Free Range Radio cruised on the generally agreed upon philosophy that first-time visits to microstations by FCC representatives were seldom pleasant encounters, but usually resulted in a warning to shut down or else.

Then the FCC began busting microradio stations — perhaps due to an increase in lobbying (the FCC received over 13,000 letters last year in regard to issuing low power broadcast licenses), or maybe because they were alarmed by the increasing boldness of people “taking over” the public airwaves. For whatever reason, the FCC started making unannounced first-time visits with guns and warrants to seize equipment. Fines were issued, up to $11,000 per person to everyone inside the station at the time.

A number of Salidans had written to the FCC asking them to reinstate low power, low cost licenses, citing Free Range Radio as an example of an all-volunteer community group filling what would otherwise be dead air. Several airshifters decided to cease their involvement after hearing of large fines possibly looming in their future. And after reviewing the lone response from FCC Commissioner Susan Ness, who advised that our operation was probably not legal, the Salida Radio Club decided to shut down — at least for a while.

We continue to meet, are writing bylaws and articles of incorporation, and are forming a board of directors to begin again as a nonprofit organization in hopes that the FCC will renew low-power community radio licenses. Our nine-month foray onto the air was a successful experiment to find out if this town had interest in this kind of radio, and if anyone would actually commit to showing up regularly.

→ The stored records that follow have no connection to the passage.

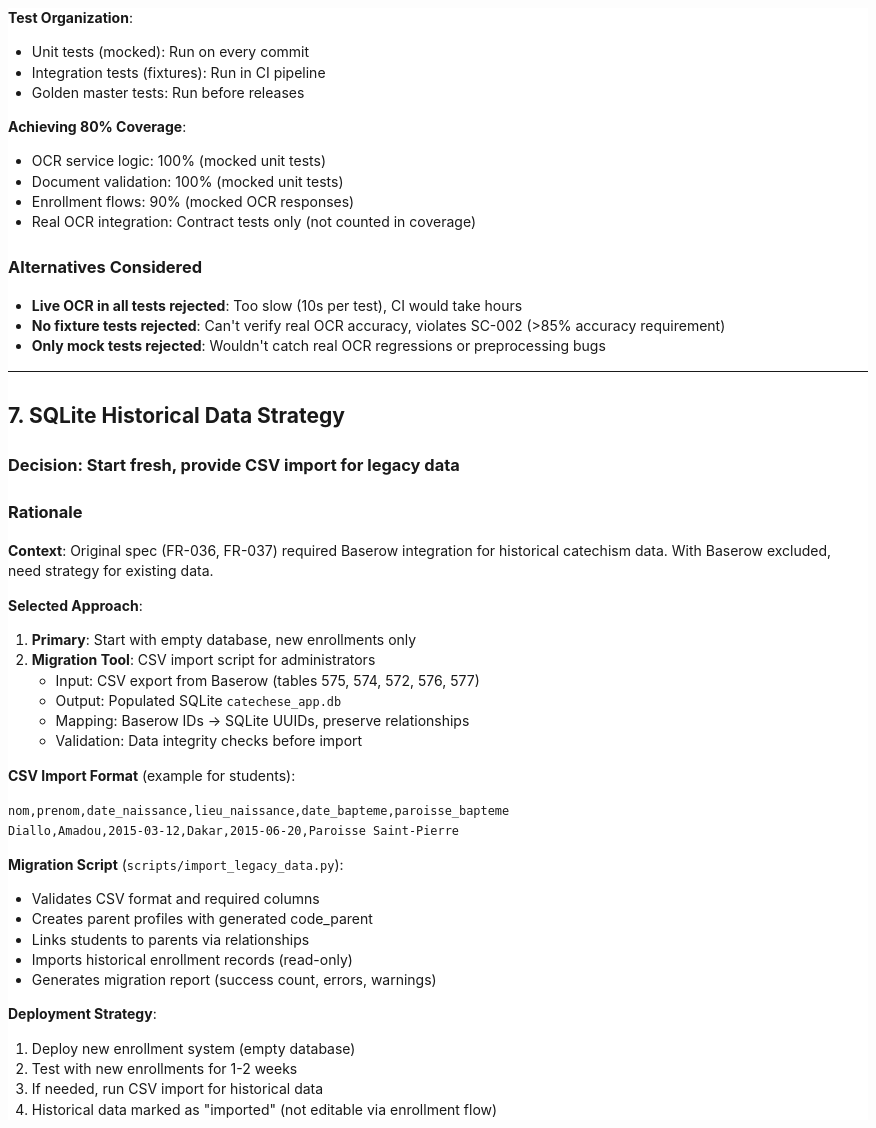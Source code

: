 **Test Organization**:
- Unit tests (mocked): Run on every commit
- Integration tests (fixtures): Run in CI pipeline
- Golden master tests: Run before releases

**Achieving 80% Coverage**:
- OCR service logic: 100% (mocked unit tests)
- Document validation: 100% (mocked unit tests)
- Enrollment flows: 90% (mocked OCR responses)
- Real OCR integration: Contract tests only (not counted in coverage)

### Alternatives Considered

- **Live OCR in all tests rejected**: Too slow (10s per test), CI would take hours
- **No fixture tests rejected**: Can't verify real OCR accuracy, violates SC-002 (>85% accuracy requirement)
- **Only mock tests rejected**: Wouldn't catch real OCR regressions or preprocessing bugs

---

## 7. SQLite Historical Data Strategy

### Decision: Start fresh, provide CSV import for legacy data

### Rationale

**Context**: Original spec (FR-036, FR-037) required Baserow integration for historical catechism data. With Baserow excluded, need strategy for existing data.

**Selected Approach**:
1. **Primary**: Start with empty database, new enrollments only
2. **Migration Tool**: CSV import script for administrators
   - Input: CSV export from Baserow (tables 575, 574, 572, 576, 577)
   - Output: Populated SQLite `catechese_app.db`
   - Mapping: Baserow IDs → SQLite UUIDs, preserve relationships
   - Validation: Data integrity checks before import

**CSV Import Format** (example for students):
```csv
nom,prenom,date_naissance,lieu_naissance,date_bapteme,paroisse_bapteme
Diallo,Amadou,2015-03-12,Dakar,2015-06-20,Paroisse Saint-Pierre
```

**Migration Script** (`scripts/import_legacy_data.py`):
- Validates CSV format and required columns
- Creates parent profiles with generated code_parent
- Links students to parents via relationships
- Imports historical enrollment records (read-only)
- Generates migration report (success count, errors, warnings)

**Deployment Strategy**:
1. Deploy new enrollment system (empty database)
2. Test with new enrollments for 1-2 weeks
3. If needed, run CSV import for historical data
4. Historical data marked as "imported" (not editable via enrollment flow)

MY PASSION for radio began 20 years ago when KGNU went on the air as a community station in Boulder and exposed me to a multitude of cultures and issues I’d never heard before. The more I listened, the more I was drawn in by hosts who obviously put thought into and cared about what they were able to convey on-air. I helped answer phones and was recruited to host an early morning music show which I named Restless Mornings as it followed Sleepless Nights. From there I moved into Dreamscape, mixing acoustic, electronic, and choral music into a blend to “expand the peripheral vision of your imagination.”

As a radio host you may be clueless as to who is really listening, but the ability to inform, educate and entertain the audience is seductive. I like to do it through music and usually spend an hour of prep time for every hour on-air exploring new songs, many by artists I’ve never heard before.

Stories and poetry are fun to mix in, and it is thrilling to interview songwriters — like Laurie Lewis, Junior Brown, Robert Earl Keen, Dar Williams, and Peter Rowan — to find out how and why they do what they do, and to know that at least a few people find something they wouldn’t hear anywhere else.

I still travel to Boulder twice a month for business, to care for my elderly mother, and to host a free-form acoustically based music program on KGNU as well as Honky Tonk Heroes. Every month or so I travel to KRZA in Alamosa on Saturday morning for Ballads and Bluegrass, a wonderful way to play some fun music mixed with poignant stories in song. All of this is volunteer — I don’t even get reimbursed for gasoline — and it definitely keeps my business from becoming a highly profitable enterprise. Radio-activity is a hobby anyone with an inclination should be allowed to indulge.

The FCC is taking comments through April 6th on low power radio. Please write to the FCC Commissioners and your Congressman encouraging them to support this means of bringing low cost community radio to your area. The National Association of Broadcasters is fighting this with lots of money, so a flurry of letters is important. Then get together with some neighbors, find a small space, assemble some equipment and have fun!

In her spare time Jane Carpenter is a precision machinist who owns and operates Wheel Works machine shop and welding service in Salida with her husband.